Tumblr’s Karp goes into pitchman mode for advertisers

For someone who was once so disdainful of advertising, Tumblr founder David Karp seems to have really come around.

On stage Monday during an Advertising Week event in New York, the CEO spoke in superlatives, telling marketers about the “extraordinary,” “brave new world” Tumblr and its digital peers are building for advertising.

In the past few months, the company has launched its first paid product for advertisers, hired a new head of global sales and experimented with a number of big name brands. (Hear more about Tumblr’s advertising efforts from Karp at our RoadMap conference on November 5th in San Francisco).

This week, the company’s new advertising orientation is on full display with a prominent, front-of-the-book ad in the Advertising Week guide and at multiple events.

On a Bloomberg Leadership Summit panel with executives from Pepsi, Havas and media companies, Karp pushed his company’s new approach to “native” non-intrusive marketing.

As opposed to traditional marketing that tends to take the same shape across the medium (for example, 30-second spots appear on all TV networks), Karp said newer digital platforms are much more concerned with creating advertising appropriate for the environment.

“We’re much less likely to take directions that are going to compromise that – that are going to inject something alien that pulls you out of Tumblr, or whatever [site] it is and send you to the other network,” he said.

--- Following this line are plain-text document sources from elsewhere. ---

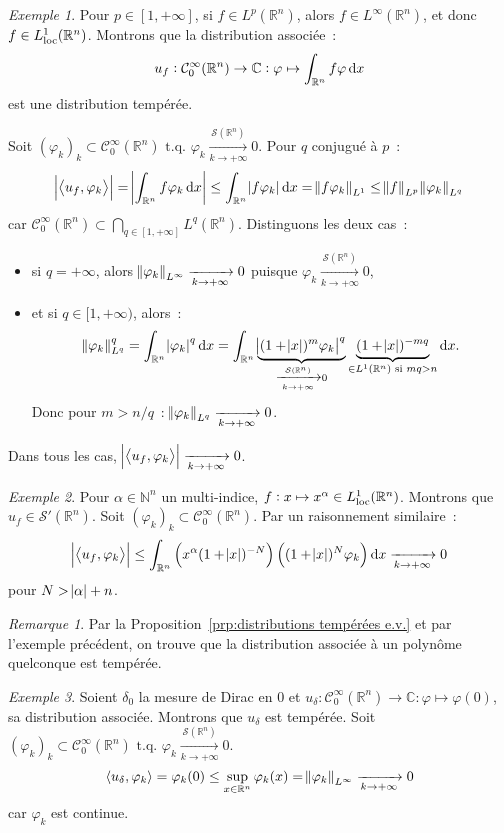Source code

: \documentclass{report}
\newcommand{\C}{{\mathbb C}}
\newcommand{\R}{{\mathbb R}}
\newcommand{\N}{{\mathbb N}}
\newcommand{\scpr}[2]{\left\langle#1, #2\right\rangle}
\newcommand{\tq}{\text{ t.q. }}
\newcommand{\st}{\tq}
\newcommand{\pinfty}{{+\infty}}
\newcommand{\loc}{{\text{\textnormal{loc}}}}
\theoremstyle{definition}
\theoremstyle{remark}
\newtheorem*{rmq}{Remarque}
\newtheorem{ex}{Exemple}[chapter]
\begin{document}
\begin{ex} Pour $p \in [1, \pinfty]$, si $f \in L^p(\R^n)$, alors $f \in L^\infty(\R^n)$, et donc $f \in L^1_\loc(\R^n)$. Montrons que la distribution associée~:
\[u_f : \mathcal C^\infty_0(\R^n) \to \C : \varphi \mapsto \int_{\R^n}f\varphi\dif x\]
est une distribution tempérée.

Soit $(\varphi_k)_k \subset \mathcal C^\infty_0(\R^n) \st \varphi_k \xrightarrow[k \to \pinfty]{\mathcal S(\R^n)} 0$. Pour $q$ conjugué à $p$~:
\[\abs {\scpr {u_f}{\varphi_k}} = \abs {\int_{\R^n}f\varphi_k\dif x} \leq \int_{\R^n}\abs {f\varphi_k}\dif x = \norm {f\varphi_k}_{L^1} \leq \norm f_{L^p}\norm {\varphi_k}_{L^q}\]
car $\mathcal C^\infty_0(\R^n) \subset \bigcap_{q \in [1, \pinfty]}L^q(\R^n)$. Distinguons les deux cas~:
\begin{itemize}
	\item si $q = \pinfty$, alors $\norm {\varphi_k}_{L^\infty} \xrightarrow[k \to \pinfty]{} 0$ puisque $\varphi_k \xrightarrow[k \to \pinfty]{\mathcal S(\R^n)} 0$,
	\item et si $q \in [1, \pinfty)$, alors~:
	\[\norm {\varphi_k}_{L^q}^q = \int_{\R^n}\abs {\varphi_k}^q\dif x
	= \int_{\R^n}\underbrace {\abs {(1+\abs x)^m\varphi_k}^q}_{\xrightarrow[k \to \pinfty]{\mathcal S(\R^n)} 0}\underbrace {(1+\abs x)^{-mq}}_{\in L^1(\R^n) \text{ si } mq > n}\dif x.\]
	Donc pour $m > n/q$~: $\norm {\varphi_k}_{L^q} \xrightarrow[k \to \pinfty]{} 0$.
\end{itemize}

Dans tous les cas, $\abs {\scpr {u_f}{\varphi_k}} \xrightarrow[k \to \pinfty]{} 0$.
\end{ex}

\begin{ex} Pour $\alpha \in \N^n$ un multi-indice, $f : x \mapsto x^\alpha \in L^1_\loc(\R^n)$. Montrons que $u_f \in \mathcal S'(\R^n)$. Soit $(\varphi_k)_k \subset \mathcal C^\infty_0(\R^n)$.
Par un raisonnement similaire~:
\[\abs {\scpr {u_f}{\varphi_k}} \leq \int_{\R^n} \left(x^\alpha(1+\abs x)^{-N}\right)\left((1+\abs x)^N\varphi_k\right)\dif x \xrightarrow[k \to \pinfty]{} 0\]
pour $N > \abs \alpha + n$.
\end{ex}

\begin{rmq} Par la Proposition~\ref{prp:distributions tempérées e.v.} et par l'exemple précédent, on trouve que la distribution associée à un polynôme quelconque est tempérée.
\end{rmq}

\begin{ex} Soient $\delta_0$ la mesure de Dirac en $0$ et $u_\delta : \mathcal C^\infty_0(\R^n) \to \C : \varphi \mapsto \varphi(0)$, sa distribution associée. Montrons que $u_\delta$
est tempérée. Soit $(\varphi_k)_k \subset \mathcal C^\infty_0(\R^n) \st \varphi_k \xrightarrow[k \to \pinfty]{\mathcal S(\R^n)} 0$.
\[\scpr {u_\delta}{\varphi_k} = \varphi_k(0) \leq \sup_{x \in \R^n}\varphi_k(x) = \norm {\varphi_k}_{L^\infty} \xrightarrow[k \to \pinfty]{} 0\]
car $\varphi_k$ est continue.
\end{ex}
\end{document}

On Tumblr, advertising takes the form of creativity-centric posts that look organic to the site, not disruptive, full-screen, “big honkin’” interstitial ads that make you want to close out of your browsing experience and head somewhere else, Karp said.

“Tumblr, Twitter, Instagram, all of us, and all the marketers, brands and media companies, our interests are more aligned than they’ve ever been, which is we want people to pay attention,” he said.

With about 27 million unique visitors in July, an impressive 6.7 million mobile visitors that month and 70 million blogs, Tumblr has a big network to offer advertisers.  But it still remains to be seen what kinds of returns advertisers get from the nontraditional ads on Tumblr. Later this week,  six months after the first Tumblr ad, the company plans to release some initial findings about its latest efforts and it will be interesting to see what they have in store.